Choi jump-started the inning in fine fashion, connecting with a fastball from Sequoia’s ace right-hander Dillon Goetz and depositing it where no outfielder could chase it down — over the left-field fence — for a solo home run.
“I’m stoked right now,” Choi said following the game. “Off the bat, I knew I hit it good, but I didn’t think it would go that far.”
It didn’t hurt Choi was riding high after his defensive gem the previous inning.
“Game of momentum,” Choi said.
Here, too, Capuchino hasn’t had much practice at swinging for the fences. The Mustangs’ current home field at San Bruno Park has nothing but green grass for hundreds of feet in all directions, a layout with which Sequoia is quite acquainted.
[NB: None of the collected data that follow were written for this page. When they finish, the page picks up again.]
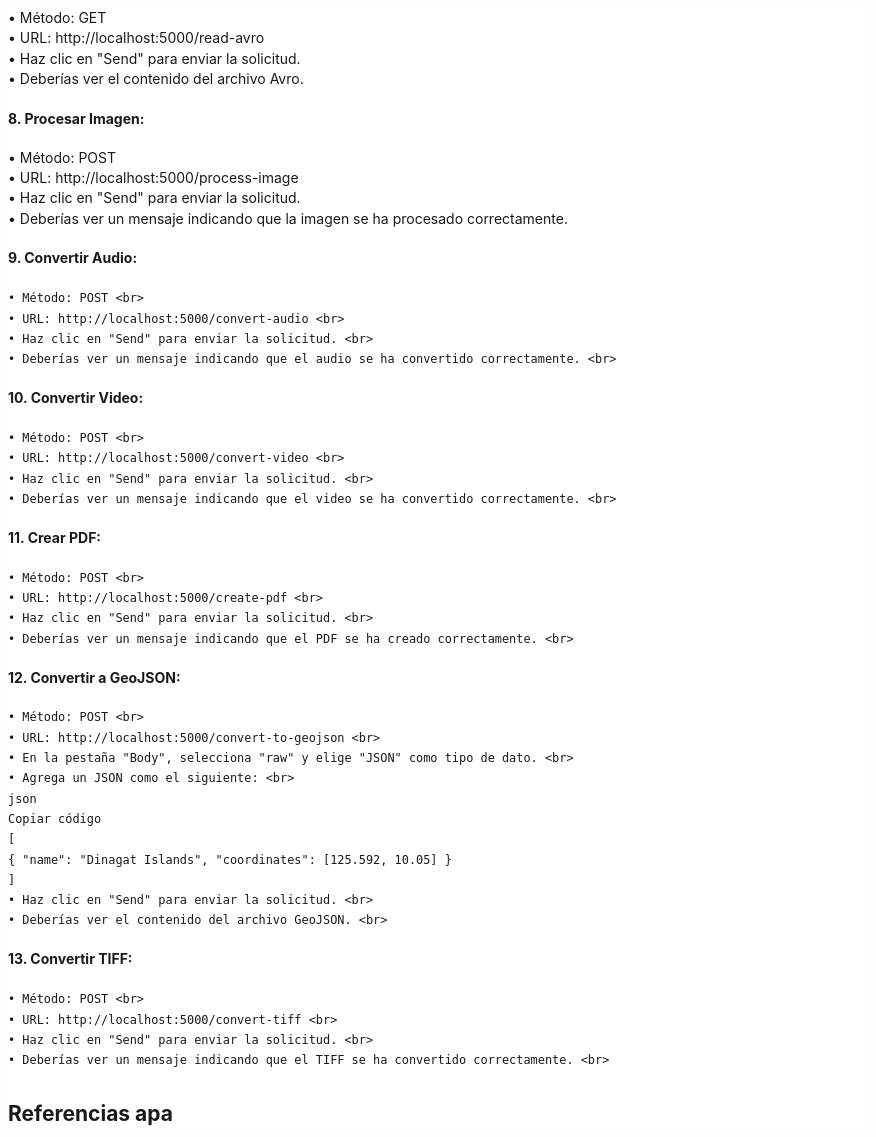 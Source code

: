 • Método: GET <br>
• URL: http://localhost:5000/read-avro <br>
• Haz clic en "Send" para enviar la solicitud. <br>
• Deberías ver el contenido del archivo Avro. <br>

#### 8. Procesar Imagen:

• Método: POST <br>
• URL: http://localhost:5000/process-image <br>
• Haz clic en "Send" para enviar la solicitud. <br>
• Deberías ver un mensaje indicando que la imagen se ha procesado correctamente. <br>

#### 9. Convertir Audio:

    • Método: POST <br>
    • URL: http://localhost:5000/convert-audio <br>
    • Haz clic en "Send" para enviar la solicitud. <br>
    • Deberías ver un mensaje indicando que el audio se ha convertido correctamente. <br>

#### 10. Convertir Video:

    • Método: POST <br>
    • URL: http://localhost:5000/convert-video <br>
    • Haz clic en "Send" para enviar la solicitud. <br>
    • Deberías ver un mensaje indicando que el video se ha convertido correctamente. <br>

#### 11. Crear PDF:

    • Método: POST <br>
    • URL: http://localhost:5000/create-pdf <br>
    • Haz clic en "Send" para enviar la solicitud. <br>
    • Deberías ver un mensaje indicando que el PDF se ha creado correctamente. <br>

#### 12. Convertir a GeoJSON:

    • Método: POST <br>
    • URL: http://localhost:5000/convert-to-geojson <br>
    • En la pestaña "Body", selecciona "raw" y elige "JSON" como tipo de dato. <br>
    • Agrega un JSON como el siguiente: <br>
    json
    Copiar código
    [
    { "name": "Dinagat Islands", "coordinates": [125.592, 10.05] }
    ]
    • Haz clic en "Send" para enviar la solicitud. <br>
    • Deberías ver el contenido del archivo GeoJSON. <br>

#### 13. Convertir TIFF:

    • Método: POST <br>
    • URL: http://localhost:5000/convert-tiff <br>
    • Haz clic en "Send" para enviar la solicitud. <br>
    • Deberías ver un mensaje indicando que el TIFF se ha convertido correctamente. <br>

## Referencias apa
In last season’s Central Coast Section Division II playoff quarterfinals, the Ravens found themselves trailing 6-2 in the seventh and final inning. Sequoia — before rallying for seven runs in the seventh to win it 9-6 — had been hitting the ever-loving snot out of the ball all day long, only to record one long flyout after another.
Choi is even better acquainted with the spacious confines. His solo shot against Sequoia was not only the senior’s first homer of the season, it was just the second of his varsity career, the first coming his freshman year at Hillsdale — where, yes, there is a regulation fence.
And, this year, the Mustangs hardly get to take batting practice.
“We can’t take live BP with track running around, and football conditioning,” Wilson said. “So, we know we have to set a tone and get off to a good start (this season), because it will help us with the long run in our season.”
Cap is off to a 10-3 overall start, including a 1-1 record in PAL Bay Division play. Sequoia bounced back in the two-game series, backed by a pitching gem from junior right-hander Jack Lanham, who tossed a two-hit shutout in last Friday’s 2-0 win over Cap at San Bruno Park. Taking the tough-luck losing decision on the mound through six innings of work was none other than Choi.